When I received my invitation to Peace Corps/Senegal, my mother, an Ashland High School art teacher, and I enrolled in the World Wise Schools (WWS) Correspondence Match program. Most WWS collaborations are based upon letter exchange programs between students from Peace Corps Volunteers’ host communities and a partner school in the States. WWS facilitates these collaborations to further the second and third goals of Peace Corps Service; to facilitate understanding of other cultures by Americans and improve the understanding of Americans in other countries.

Six months into my service, we dreamed up our own project: Ashland to Anambé. Based on the work of artist-activist JR, my mother’s students would paint and send portraits of Anambé community members to display at our local middle school in the Kolda region of Senegal.

Ashland to Anambé.
Ashland to Anambé.

Artist-activist JR won the 2011 TED Prize for his large-scale photo installations exploring themes of identity, freedom and equality. To create cross-cultural understanding, he takes pictures of everyday people in their communities, makes giant prints and plasters the images on buildings, trains, rooftops and public spaces in their own neighborhoods. In 2006 he installed his series entitled “Face2Face” on either side of the Separation Wall between Palestine and Israel to show that at the heart of the conflict there are also similarities; people that look alike, people that lead similar daily lives, people that share emotions, and above all, people that value kindness. He’s also done projects in Sierra Leone. Check out his TED prize video,https://www.youtube.com/watch?v=M5MEC5MPjvg, and learn about his other installments throughout the world.

Ashland to Anambé.
Ashland to Anambé.

Each student chose one of my photo portraits to paint. Each painting is 4 x 4 feet. They are designed to celebrate and start a dialogue about identity in a public space. I wrote a description of my community and a short biography to accompany each photograph to help create a deeper understanding of each person’s daily life, personality and quirks.

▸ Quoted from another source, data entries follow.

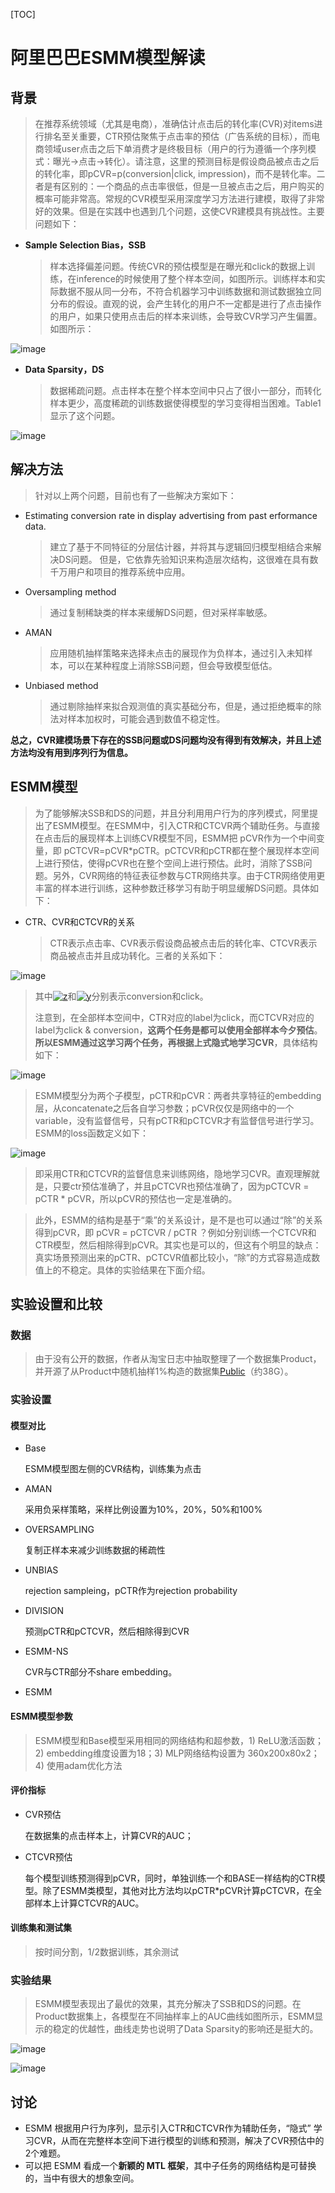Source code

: [TOC]

# 阿里巴巴ESMM模型解读

## 背景

> 在推荐系统领域（尤其是电商），准确估计点击后的转化率(CVR)对items进行排名至关重要，CTR预估聚焦于点击率的预估（广告系统的目标），而电商领域user点击之后下单消费才是终极目标（用户的行为遵循一个序列模式：曝光->点击->转化）。请注意，这里的预测目标是假设商品被点击之后的转化率，即pCVR=p(conversion|click, impression)，而不是转化率。二者是有区别的：一个商品的点击率很低，但是一旦被点击之后，用户购买的概率可能非常高。常规的CVR模型采用深度学习方法进行建模，取得了非常好的效果。但是在实践中也遇到几个问题，这使CVR建模具有挑战性。主要问题如下：

- **Sample Selection Bias，SSB**

  > 样本选择偏差问题。传统CVR的预估模型是在曝光和click的数据上训练，在inference的时候使用了整个样本空间，如图所示。训练样本和实际数据不服从同一分布，不符合机器学习中训练数据和测试数据独立同分布的假设。直观的说，会产生转化的用户不一定都是进行了点击操作的用户，如果只使用点击后的样本来训练，会导致CVR学习产生偏置。如图所示：

![image](https://github.com/ShaoQiBNU/ESMM/blob/master/img/1.jpg)

- **Data Sparsity，DS**

  > 数据稀疏问题。点击样本在整个样本空间中只占了很小一部分，而转化样本更少，高度稀疏的训练数据使得模型的学习变得相当困难。Table1显示了这个问题。

![image](https://github.com/ShaoQiBNU/ESMM/blob/master/img/2.jpg)

## 解决方法

> 针对以上两个问题，目前也有了一些解决方案如下：

- Estimating conversion rate in display advertising from past erformance data.

  > 建立了基于不同特征的分层估计器，并将其与逻辑回归模型相结合来解决DS问题。 但是，它依靠先验知识来构造层次结构，这很难在具有数千万用户和项目的推荐系统中应用。 

- Oversampling method

  > 通过复制稀缺类的样本来缓解DS问题，但对采样率敏感。

- AMAN

  > 应用随机抽样策略来选择未点击的展现作为负样本，通过引入未知样本，可以在某种程度上消除SSB问题，但会导致模型低估。

- Unbiased method

  > 通过剔除抽样来拟合观测值的真实基础分布，但是，通过拒绝概率的除法对样本加权时，可能会遇到数值不稳定性。

**总之，CVR建模场景下存在的SSB问题或DS问题均没有得到有效解决，并且上述方法均没有用到序列行为信息。**

## ESMM模型

> 为了能够解决SSB和DS的问题，并且分利用用户行为的序列模式，阿里提出了ESMM模型。在ESMM中，引入CTR和CTCVR两个辅助任务。与直接在点击后的展现样本上训练CVR模型不同，ESMM把 pCVR作为一个中间变量，即 pCTCVR=pCVR*pCTR。pCTCVR和pCTR都在整个展现样本空间上进行预估，使得pCVR也在整个空间上进行预估。此时，消除了SSB问题。另外，CVR网络的特征表征参数与CTR网络共享。由于CTR网络使用更丰富的样本进行训练，这种参数迁移学习有助于明显缓解DS问题。具体如下：

- CTR、CVR和CTCVR的关系

  > CTR表示点击率、CVR表示假设商品被点击后的转化率、CTCVR表示商品被点击并且成功转化。三者的关系如下：

![image](https://github.com/ShaoQiBNU/ESMM/blob/master/img/3.jpg)

> 其中<a href="https://www.codecogs.com/eqnedit.php?latex=z" target="_blank"><img src="https://latex.codecogs.com/svg.latex?z" title="z" /></a>和<a href="https://www.codecogs.com/eqnedit.php?latex=y" target="_blank"><img src="https://latex.codecogs.com/svg.latex?y" title="y" /></a>分别表示conversion和click。
>
> 注意到，在全部样本空间中，CTR对应的label为click，而CTCVR对应的label为click & conversion，**这两个任务是都可以使用全部样本今夕预估**。**所以ESMM通过这学习两个任务，再根据上式隐式地学习CVR**，具体结构如下：

![image](https://github.com/ShaoQiBNU/ESMM/blob/master/img/4.jpg)

> ESMM模型分为两个子模型，pCTR和pCVR：两者共享特征的embedding层，从concatenate之后各自学习参数；pCVR仅仅是网络中的一个variable，没有监督信号，只有pCTR和pCTCVR才有监督信号进行学习。ESMM的loss函数定义如下：

![image](https://github.com/ShaoQiBNU/ESMM/blob/master/img/5.jpg)

> 即采用CTR和CTCVR的监督信息来训练网络，隐地学习CVR。直观理解就是，只要ctr预估准确了，并且pCTCVR也预估准确了，因为pCTCVR = pCTR * pCVR，所以pCVR的预估也一定是准确的。

> 此外，ESMM的结构是基于“乘”的关系设计，是不是也可以通过“除”的关系得到pCVR，即 pCVR = pCTCVR / pCTR ？例如分别训练一个CTCVR和CTR模型，然后相除得到pCVR。其实也是可以的，但这有个明显的缺点：真实场景预测出来的pCTR、pCTCVR值都比较小，“除”的方式容易造成数值上的不稳定。具体的实验结果在下面介绍。

## 实验设置和比较

### 数据

> 由于没有公开的数据，作者从淘宝日志中抽取整理了一个数据集Product，并开源了从Product中随机抽样1%构造的数据集[Public](https://tianchi.aliyun.com/datalab/dataSet.html?dataId=408)（约38G）。

### 实验设置

#### 模型对比

- Base

  ESMM模型图左侧的CVR结构，训练集为点击

- AMAN

  采用负采样策略，采样比例设置为10%，20%，50%和100%

- OVERSAMPLING

  复制正样本来减少训练数据的稀疏性

- UNBIAS

  rejection sampleing，pCTR作为rejection probability

- DIVISION

  预测pCTR和pCTCVR，然后相除得到CVR

- ESMM-NS

  CVR与CTR部分不share embedding。

- ESMM

#### ESMM模型参数

> ESMM模型和Base模型采用相同的网络结构和超参数，1) ReLU激活函数；2) embedding维度设置为18；3) MLP网络结构设置为 360x200x80x2；4) 使用adam优化方法

#### 评价指标

- CVR预估

  在数据集的点击样本上，计算CVR的AUC；

- CTCVR预估

  每个模型训练预测得到pCVR，同时，单独训练一个和BASE一样结构的CTR模型。除了ESMM类模型，其他对比方法均以pCTR*pCVR计算pCTCVR，在全部样本上计算CTCVR的AUC。

#### 训练集和测试集

> 按时间分割，1/2数据训练，其余测试

### 实验结果

> ESMM模型表现出了最优的效果，其充分解决了SSB和DS的问题。在Product数据集上，各模型在不同抽样率上的AUC曲线如图所示，ESMM显示的稳定的优越性，曲线走势也说明了Data Sparsity的影响还是挺大的。

![image](https://github.com/ShaoQiBNU/ESMM/blob/master/img/6.jpg)

![image](https://github.com/ShaoQiBNU/ESMM/blob/master/img/7.jpg)

## 讨论

- ESMM 根据用户行为序列，显示引入CTR和CTCVR作为辅助任务，“隐式” 学习CVR，从而在完整样本空间下进行模型的训练和预测，解决了CVR预估中的2个难题。
- 可以把 ESMM 看成一个**新颖的 MTL 框架**，其中子任务的网络结构是可替换的，当中有很大的想象空间。

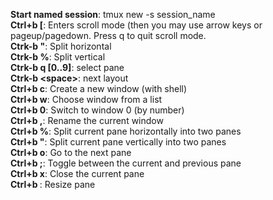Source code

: **Start named session**: tmux new -s session_name  
**Ctrl+b \[**: Enters scroll mode (then you may use arrow keys or pageup/pagedown. Press q to quit scroll mode.  
**Ctrk-b "**: Split horizontal  
**Ctrk-b %**: Split vertical  
**Ctrk-b q [0..9]**: select pane  
**Ctrk-b <space\>**: next layout  
**Ctrl+b c**: Create a new window (with shell)  
**Ctrl+b w**: Choose window from a list  
**Ctrl+b 0**: Switch to window 0 (by number)  
**Ctrl+b ,**: Rename the current window  
**Ctrl+b %**: Split current pane horizontally into two panes   
**Ctrl+b "**: Split current pane vertically into two panes  
**Ctrl+b o**: Go to the next pane  
**Ctrl+b ;**: Toggle between the current and previous pane  
**Ctrl+b x**: Close the current pane  
**Ctrl+b <Arrow keys>**: Resize pane
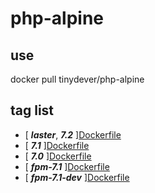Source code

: # php-alpine

## use
docker pull tinydever/php-alpine

## tag list
- [ ***laster***, ***7.2*** ][Dockerfile](https://github.com/tinydever/php-alpine/blob/master/php7.2/Dockerfile)
- [ ***7.1*** ][Dockerfile](https://github.com/tinydever/php-alpine/blob/master/php7.1/Dockerfile)
- [ ***7.0*** ][Dockerfile](https://github.com/tinydever/php-alpine/blob/master/php7.0/Dockerfile)
- [ ***fpm-7.1*** ][Dockerfile](https://github.com/tinydever/php-alpine/tree/master/php-fpm/7.1/Dockerfile)
- [ ***fpm-7.1-dev*** ][Dockerfile](https://github.com/tinydever/php-alpine/tree/master/php-fpm/developer/7.1/Dockerfile)

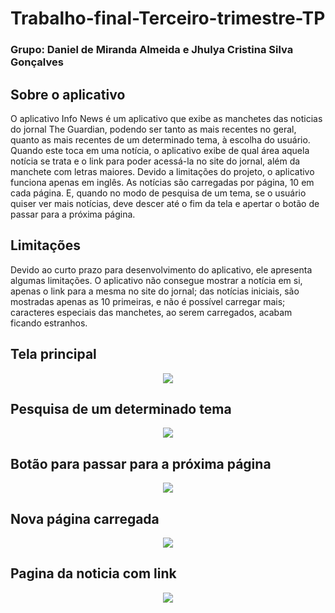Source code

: # Trabalho-final-Terceiro-trimestre-TP
### Grupo: Daniel de Miranda Almeida e Jhulya Cristina Silva Gonçalves

## Sobre o aplicativo
O aplicativo Info News é um aplicativo que exibe as manchetes das noticias do jornal The Guardian, podendo ser tanto as mais recentes no geral, quanto as mais recentes de um determinado tema, à escolha do usuário. Quando este toca em uma notícia, o aplicativo exibe de qual área aquela notícia se trata e o link para poder acessá-la no site do jornal, além da manchete com letras maiores. Devido a limitações do projeto, o aplicativo funciona apenas em inglês.
As notícias são carregadas por página, 10 em cada página. E, quando no modo de pesquisa de um tema, se o usuário quiser ver mais notícias, deve descer até o fim da tela e apertar o botão de passar para a próxima página.

## Limitações
Devido ao curto prazo para desenvolvimento do aplicativo, ele apresenta algumas limitações. O aplicativo não consegue mostrar a notícia em si, apenas o link para a mesma no site do jornal; das notícias iniciais, são mostradas apenas as 10 primeiras, e não é possível carregar mais; caracteres especiais das manchetes, ao serem carregados, acabam ficando estranhos.

## Tela principal
<p align="center">
  <img src="https://github.com/Dannillouou/Trabalho-final---Terceiro-trimestre---TP/blob/main/imgs/Tela%20inicial.png">
</p>

## Pesquisa de um determinado tema
<p align="center">
  <img src="https://github.com/Dannillouou/Trabalho-final---Terceiro-trimestre---TP/blob/main/imgs/Pesquisa.png">
</p>

## Botão para passar para a próxima página
<p align="center">
  <img src="https://github.com/Dannillouou/Trabalho-final---Terceiro-trimestre---TP/blob/main/imgs/Proxima%20pagina.png">
</p>

## Nova página carregada
<p align="center">
  <img src="https://github.com/Dannillouou/Trabalho-final---Terceiro-trimestre---TP/blob/main/imgs/Nova%20pagina.png">
</p>

## Pagina da noticia com link
<p align="center">
  <img src="https://github.com/Dannillouou/Trabalho-final---Terceiro-trimestre---TP/blob/main/imgs/Noticia.png">
</p>
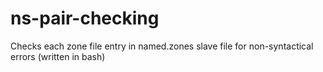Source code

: # ns-pair-checking
Checks each zone file entry in named.zones slave file for non-syntactical errors (written in bash)
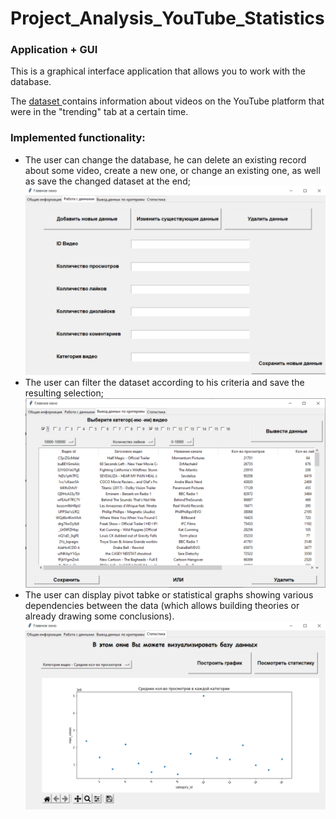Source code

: # Project_Analysis_YouTube_Statistics

### Application + GUI
This is a graphical interface application that allows you to work with the database.
 
The [dataset ](https://www.kaggle.com/datasnaek/youtube-new?select=RUvideos.csv) contains information about videos on the YouTube platform 
that were in the "trending" tab at a certain time.

### Implemented functionality:

- The user can change the database, he can delete an existing record about some video, create a new one, or change an existing one, as well as save the changed dataset at the end;
![image](https://github.com/wLeem/Project_Analysis_YouTube_Statistics/blob/master/img/img2.png)
- The user can filter the dataset according to his criteria and save the resulting selection;
![image](https://github.com/wLeem/Project_Analysis_YouTube_Statistics/blob/master/img/img3.png)
- The user can display pivot tabke or statistical graphs showing various dependencies between the data (which allows building theories or already drawing some conclusions).
![image](https://github.com/wLeem/Project_Analysis_YouTube_Statistics/blob/master/img/img4.png)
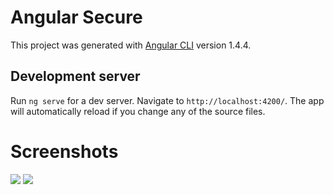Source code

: # Angular Secure

This project was generated with [Angular CLI](https://github.com/angular/angular-cli) version 1.4.4.

## Development server

Run `ng serve` for a dev server. Navigate to `http://localhost:4200/`. The app will automatically reload if you change any of the source files.

# Screenshots

![](https://imgur.com/lJ2bFCp)
![](https://imgur.com/Cv1EOBr)
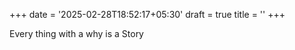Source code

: +++
date = '2025-02-28T18:52:17+05:30'
draft = true
title = ''
+++

Every thing with a why is a Story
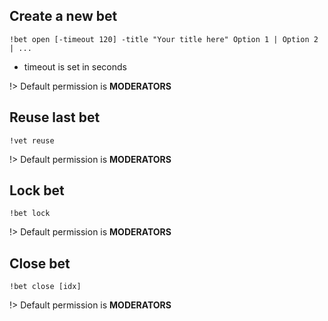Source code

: ## Create a new bet

`!bet open [-timeout 120] -title "Your title here" Option 1 | Option 2 | ...`

- timeout is set in seconds

!> Default permission is **MODERATORS**

## Reuse last bet

`!vet reuse`

!> Default permission is **MODERATORS**

## Lock bet

`!bet lock`

!> Default permission is **MODERATORS**

## Close bet

`!bet close [idx]`

!> Default permission is **MODERATORS**
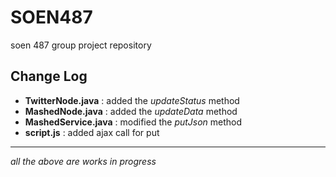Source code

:# SOEN487
soen 487 group project repository

## Change Log

* **TwitterNode.java** : added the *updateStatus* method
* **MashedNode.java** : added the *updateData* method
* **MashedService.java** : modified the *putJson* method
* **script.js** : added ajax call for put
___
*all the above are works in progress*
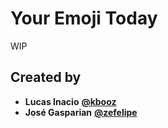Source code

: # Your Emoji Today

WIP

## Created by
- **Lucas Inacio** [**@kbooz**](https://twitter.com/kbooz)
- **José Gasparian** [**@zefelipe**](https://twitter.com/zefelipe)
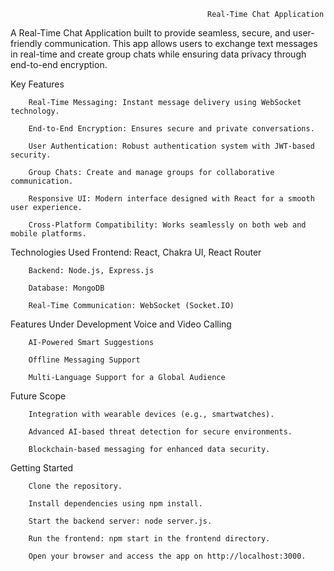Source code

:                                                 Real-Time Chat Application


A Real-Time Chat Application built to provide seamless, secure, and user-friendly communication. This app allows users to exchange text messages in real-time and create group chats while ensuring data privacy through end-to-end encryption.

Key Features

        Real-Time Messaging: Instant message delivery using WebSocket technology.

        End-to-End Encryption: Ensures secure and private conversations.

        User Authentication: Robust authentication system with JWT-based security.

        Group Chats: Create and manage groups for collaborative communication.

        Responsive UI: Modern interface designed with React for a smooth user experience.

        Cross-Platform Compatibility: Works seamlessly on both web and mobile platforms.

Technologies Used
        Frontend: React, Chakra UI, React Router

        Backend: Node.js, Express.js

        Database: MongoDB

        Real-Time Communication: WebSocket (Socket.IO)

Features Under Development
        Voice and Video Calling
        
        AI-Powered Smart Suggestions

        Offline Messaging Support

        Multi-Language Support for a Global Audience
        
Future Scope

        Integration with wearable devices (e.g., smartwatches).

        Advanced AI-based threat detection for secure environments.

        Blockchain-based messaging for enhanced data security.

Getting Started

        Clone the repository.

        Install dependencies using npm install.

        Start the backend server: node server.js.

        Run the frontend: npm start in the frontend directory.

        Open your browser and access the app on http://localhost:3000.
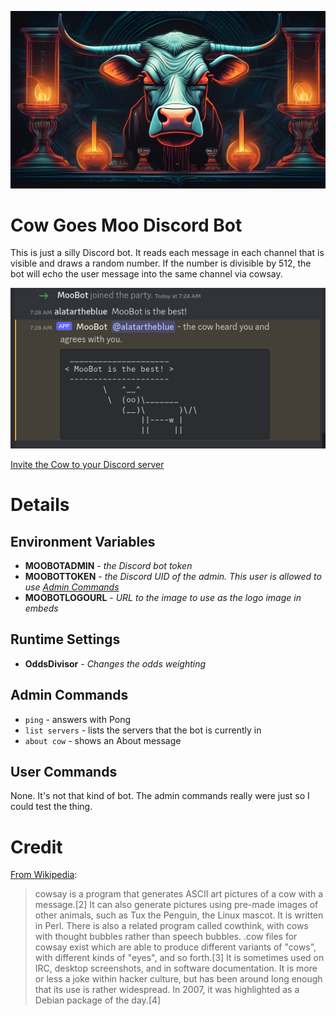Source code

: ![Cow Goes Moo Banner](CowGoesMooBanner.jpg)
# Cow Goes Moo Discord Bot
This is just a silly Discord bot. It reads each message in each channel that is visible and draws a random number. If the number is divisible by 512, the bot will echo the user message into the same channel via cowsay.

![Cow Goes Moo is the best!](CowGoesMooIsTheBest.png)

[Invite the Cow to your Discord server](https://discord.com/oauth2/authorize?client_id=1233051383310192720&permissions=274877975552&scope=bot)

# Details
## Environment Variables
* **MOOBOTADMIN** - _the Discord bot token_
* **MOOBOTTOKEN** - _the Discord UID of the admin.  This user is allowed to use [Admin Commands](#admin-commands)_
* **MOOBOTLOGOURL** - _URL to the image to use as the logo image in embeds_

## Runtime Settings
* **OddsDivisor** - _Changes the odds weighting_

## Admin Commands
* `ping` - answers with Pong
* `list servers` - lists the servers that the bot is currently in
* `about cow` - shows an About message

## User Commands
None.  It's not that kind of bot.  The admin commands really were just so I could test the thing.

# Credit
[From Wikipedia](https://en.wikipedia.org/wiki/Cowsay):
> cowsay is a program that generates ASCII art pictures of a cow with a message.[2] It can also generate pictures using pre-made images of other animals, such as Tux the Penguin, the Linux mascot. It is written in Perl. There is also a related program called cowthink, with cows with thought bubbles rather than speech bubbles. .cow files for cowsay exist which are able to produce different variants of "cows", with different kinds of "eyes", and so forth.[3] It is sometimes used on IRC, desktop screenshots, and in software documentation. It is more or less a joke within hacker culture, but has been around long enough that its use is rather widespread. In 2007, it was highlighted as a Debian package of the day.[4] 
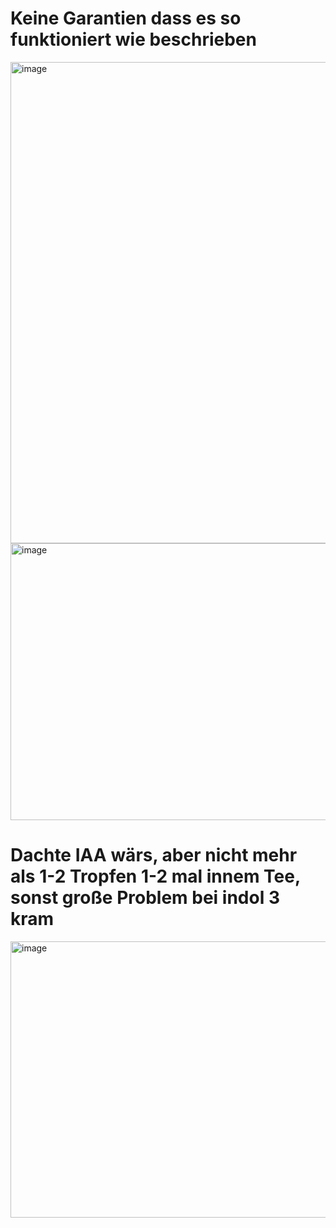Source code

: # Keine Garantien dass es so funktioniert wie beschrieben

<img width="812" height="770" alt="image" src="https://github.com/user-attachments/assets/624543bb-9f89-4422-9311-ed55aac19afe" />

<img width="797" height="443" alt="image" src="https://github.com/user-attachments/assets/0d655709-f73f-4791-8966-067cfb6f80af" />

# Dachte IAA wärs, aber nicht mehr als 1-2 Tropfen 1-2 mal innem Tee, sonst große Problem bei indol 3 kram

<img width="813" height="442" alt="image" src="https://github.com/user-attachments/assets/f2805162-357d-4dae-b9c1-20bd17766418" />
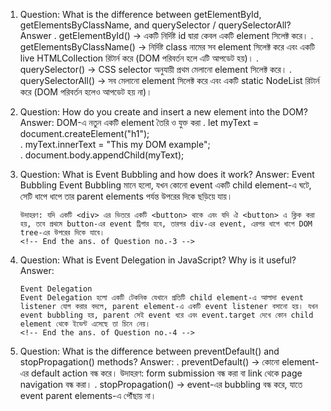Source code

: 1.  Question: What is the difference between getElementById, getElementsByClassName, and querySelector / querySelectorAll?
    Answer
    . getElementById() → একটি নির্দিষ্ট id দ্বারা কেবল একটি element সিলেক্ট করে।
    . getElementsByClassName() → নির্দিষ্ট class নামের সব element সিলেক্ট করে এবং একটি live HTMLCollection রিটার্ন করে (DOM পরিবর্তন হলে এটি আপডেট হয়)।
    . querySelector() → CSS selector অনুযায়ী প্রথম মেলানো element সিলেক্ট করে।
    . querySelectorAll() → সব মেলানো element সিলেক্ট করে এবং একটি static NodeList রিটার্ন করে (DOM পরিবর্তন হলেও আপডেট হয় না)।
    <!-- End the ans. of Question no.-1 -->

2.  Question: How do you create and insert a new element into the DOM?
    Answer:
        DOM-এ নতুন একটি element তৈরি ও যুক্ত করা
        . let myText = document.createElement("h1");  
        . myText.innerText = "This my DOM example";  
        . document.body.appendChild(myText);
        <!-- === এই লেখা দেখা যাবে: "This my DOM example" -->
        <!-- End the ans. of Question no.-2 -->

3.  Question: What is Event Bubbling and how does it work?
    Answer: 
        Event Bubbling
        Event Bubbling মানে হলো, যখন কোনো event একটি child element-এ ঘটে, সেটি ধাপে ধাপে তার parent elements পর্যন্ত উপরের দিকে ছড়িয়ে যায়।

        উদাহরণ: যদি একটি <div> এর ভিতরে একটি <button> থাকে এবং যদি ঐ <button> এ ক্লিক করা হয়, তবে প্রথমে button-এর event ট্রিগার হবে, তারপর div-এর event, এরপর ধাপে ধাপে DOM tree-এর উপরের দিকে যাবে।
        <!-- End the ans. of Question no.-3 -->

4.  Question: What is Event Delegation in JavaScript? Why is it useful?
    Answer: 
        
        Event Delegation
        Event Delegation হলো একটি টেকনিক যেখানে প্রতিটি child element-এ আলাদা event listener যোগ করার বদলে, parent element-এ একটি event listener বসানো হয়। যখন event bubbling হয়, parent সেই event ধরে এবং event.target দেখে কোন child element থেকে ইভেন্ট এসেছে তা চিনে নেয়।
        <!-- End the ans. of Question no.-4 -->

5.  Question: What is the difference between preventDefault() and stopPropagation() methods?
    Answer:
    . preventDefault() → কোনো element-এর default action বন্ধ করে। উদাহরণ: form submission বন্ধ করা বা link থেকে page navigation বন্ধ করা।
    . stopPropagation() → event-এর bubbling বন্ধ করে, যাতে event parent elements-এ পৌঁছায় না।
    <!-- End the ans. of Question no.-5 -->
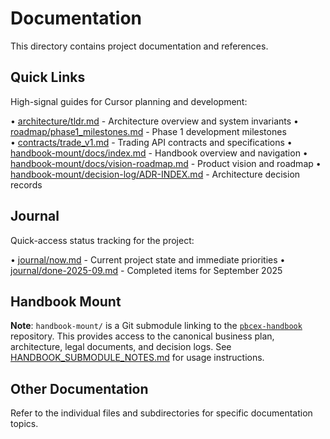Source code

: # Documentation

This directory contains project documentation and references.

## Quick Links

High-signal guides for Cursor planning and development:

• [architecture/tldr.md](architecture/tldr.md) - Architecture overview and system invariants
• [roadmap/phase1_milestones.md](roadmap/phase1_milestones.md) - Phase 1 development milestones  
• [contracts/trade_v1.md](contracts/trade_v1.md) - Trading API contracts and specifications
• [handbook-mount/docs/index.md](handbook-mount/docs/index.md) - Handbook overview and navigation
• [handbook-mount/docs/vision-roadmap.md](handbook-mount/docs/vision-roadmap.md) - Product vision and roadmap
• [handbook-mount/decision-log/ADR-INDEX.md](handbook-mount/decision-log/ADR-INDEX.md) - Architecture decision records

## Journal

Quick-access status tracking for the project:

• [journal/now.md](journal/now.md) - Current project state and immediate priorities
• [journal/done-2025-09.md](journal/done-2025-09.md) - Completed items for September 2025

## Handbook Mount

**Note**: `handbook-mount/` is a Git submodule linking to the [`pbcex-handbook`](https://github.com/Abe99987/pbcex-handbook.git) repository. This provides access to the canonical business plan, architecture, legal documents, and decision logs. See [HANDBOOK_SUBMODULE_NOTES.md](HANDBOOK_SUBMODULE_NOTES.md) for usage instructions.

## Other Documentation

Refer to the individual files and subdirectories for specific documentation topics.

“To me, the greatest thing about doing this painting was getting a chance to experience someone else’s culture,” Ashland High School student Julia Garness told the Ashland Daily Press. “It’s an experience we rarely get in Ashland, Wisconsin. While doing a painting of someone, you feel connected to them no matter who they are. When I started this project it seemed impossible, but the process allowed me to push myself as an artist.”

Ashland to Anambé.
Ashland to Anambé.

This week, I had the pleasure to finally install the 15 paintings at the middle school in my community. I arrived Monday morning and with the help of my friend, Aliou Gano, we hung the paintings using bungee cord clotheslines. Early Tuesday morning, I walked to the school, before classes started. I sat and waited for the students to arrive. They slowly trickled in to greet me and, to their surprise, a classroom covered in familiar faces. They came leydi to leydi, face to face, with themselves, their neighbors and family members. Soon the classroom was filled with students in awe, calling out the names of individuals in the paintings, examining the details of the women’s earrings and headscarves, signaling for others to come see the paintings.

Ashland to Anambé.
Ashland to Anambé.

At first, I was overwhelmed by the task of preserving the paintings. How long will the paintings remain intact? Will students respect the artwork? It’s difficult to maintain communal spaces and property in the rainy season and so on. My worries were immediately washed away as I watched the students interact with the art. They were proud. They were grateful that a student, a stranger, took the time to study their photographs and understand the faces of their community. They were in awe of the lively eyes, noses and earrings in every one.

In March, I’m expecting another set of paintings to add to the gallery. I’m thankful for my mother and her students. Their dedication to the project and my community is remarkable and contagious.
Ashland High School student Lucia Augustine said, “I discovered how to notice all of the colors that make up a skin tone.”